• Input records:
____

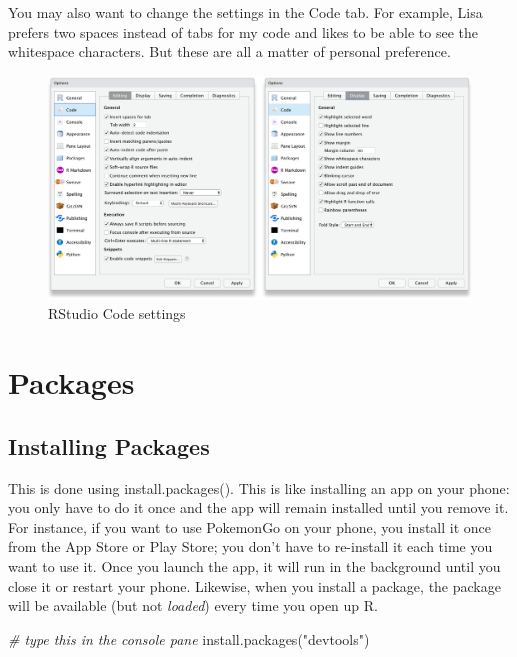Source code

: \documentclass[
  oneside]{book}
\newenvironment{Shaded}{\begin{snugshade}}{\end{snugshade}}
\newcommand{\CommentTok}[1]{\textcolor[rgb]{0.56,0.35,0.01}{\textit{#1}}}
\newcommand{\FunctionTok}[1]{\textcolor[rgb]{0.00,0.00,0.00}{#1}}
\newcommand{\NormalTok}[1]{#1}
\newcommand{\StringTok}[1]{\textcolor[rgb]{0.31,0.60,0.02}{#1}}
\begin{document}
You may also want to change the settings in the Code tab. For example, Lisa prefers two spaces instead of tabs for my code and likes to be able to see the whitespace characters. But these are all a matter of personal preference.

\begin{figure}

{\centering \includegraphics[width=1\linewidth]{images/rstudio_settings_code} 

}

\caption{RStudio Code settings}\label{fig:settings-code}
\end{figure}

\hypertarget{packages}{%
\section{Packages}\label{packages}}

\hypertarget{installing-packages}{%
\subsection{Installing Packages}\label{installing-packages}}

This is done using {install.packages}{(}{)}. This is like installing an app on your phone: you only have to do it once and the app will remain installed until you remove it. For instance, if you want to use PokemonGo on your phone, you install it once from the App Store or Play Store; you don't have to re-install it each time you want to use it. Once you launch the app, it will run in the background until you close it or restart your phone. Likewise, when you install a package, the package will be available (but not \emph{loaded}) every time you open up R.

\begin{Shaded}
\begin{Highlighting}[]
\CommentTok{\# type this in the console pane}
\FunctionTok{install.packages}\NormalTok{(}\StringTok{"devtools"}\NormalTok{)}
\end{Highlighting}
\end{Shaded}
\end{document}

____

• Work to complete: Every record above should be written out again exactly; the pictures stay out of the copy.

• Solution for this problem:
Source code

: \documentclass[
  oneside]{book}
\newenvironment{Shaded}{\begin{snugshade}}{\end{snugshade}}
\newcommand{\CommentTok}[1]{\textcolor[rgb]{0.56,0.35,0.01}{\textit{#1}}}
\newcommand{\FunctionTok}[1]{\textcolor[rgb]{0.00,0.00,0.00}{#1}}
\newcommand{\NormalTok}[1]{#1}
\newcommand{\StringTok}[1]{\textcolor[rgb]{0.31,0.60,0.02}{#1}}
\begin{document}
You may also want to change the settings in the Code tab. For example, Lisa prefers two spaces instead of tabs for my code and likes to be able to see the whitespace characters. But these are all a matter of personal preference.

\begin{figure}

{\centering \includegraphics[width=1\linewidth]{images/rstudio_settings_code} 

}

\caption{RStudio Code settings}\label{fig:settings-code}
\end{figure}

\hypertarget{packages}{%
\section{Packages}\label{packages}}

\hypertarget{installing-packages}{%
\subsection{Installing Packages}\label{installing-packages}}

This is done using {install.packages}{(}{)}. This is like installing an app on your phone: you only have to do it once and the app will remain installed until you remove it. For instance, if you want to use PokemonGo on your phone, you install it once from the App Store or Play Store; you don't have to re-install it each time you want to use it. Once you launch the app, it will run in the background until you close it or restart your phone. Likewise, when you install a package, the package will be available (but not \emph{loaded}) every time you open up R.

\begin{Shaded}
\begin{Highlighting}[]
\CommentTok{\# type this in the console pane}
\FunctionTok{install.packages}\NormalTok{(}\StringTok{"devtools"}\NormalTok{)}
\end{Highlighting}
\end{Shaded}
\end{document}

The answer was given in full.